→ ABOUT THIS EXERCISE:
The required output is a copy of each line in the material below that includes "cluster".

→ EXCERPTED DATA:
·····
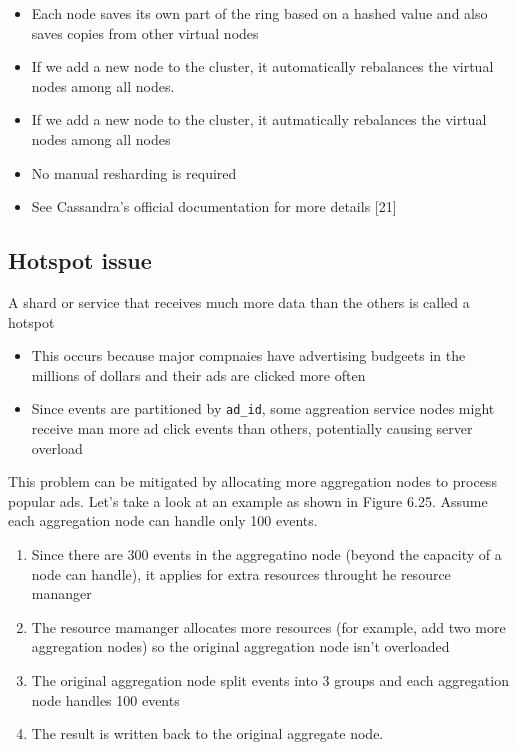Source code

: \documentclass{report}
\theoremstyle{definition}
\let\oldsubsection\subsection
\renewcommand{\subsection}{\oldsubsection*}
\begin{document}
\begin{itemize}
\item
Each node saves its own part of the ring based on a hashed value and also saves copies from other virtual nodes
\item
If we add a new node to the cluster, it automatically rebalances the virtual nodes among all nodes.
\item
If we add a new node to the cluster, it autmatically rebalances the virtual nodes among all nodes
\item
No manual resharding is required
\item
See Cassandra's official documentation for more details [21]
\end{itemize}

\subsection{Hotspot issue}

A shard or service that receives much more data than the others is called a hotspot

\begin{itemize}
\item
This occurs because major compnaies have advertising budgeets in the millions of dollars and their ads are clicked more often
\item
Since events are partitioned by \lstinline|ad_id|, some aggreation service nodes might receive man more ad click events than others, potentially causing server overload
\end{itemize}

This problem can be mitigated by allocating more aggregation nodes to process popular ads. Let's take a look at an example as shown in Figure 6.25. Assume each aggregation node can handle only 100 events.

\begin{enumerate}
\item
Since there are 300 events in the aggregatino node (beyond the capacity of a node can handle), it applies for extra resources throught he resource mananger
\item
The resource mamanger allocates more resources (for example, add two more aggregation nodes) so the original aggregation node isn't overloaded
\item
The original aggregation node split events into 3 groups and each aggregation node handles 100 events
\item
The result is written back to the original aggregate node.
\end{enumerate}
\end{document}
·····
→ RESULT OF THIS TASK:
If we add a new node to the cluster, it automatically rebalances the virtual nodes among all nodes.
If we add a new node to the cluster, it autmatically rebalances the virtual nodes among all nodes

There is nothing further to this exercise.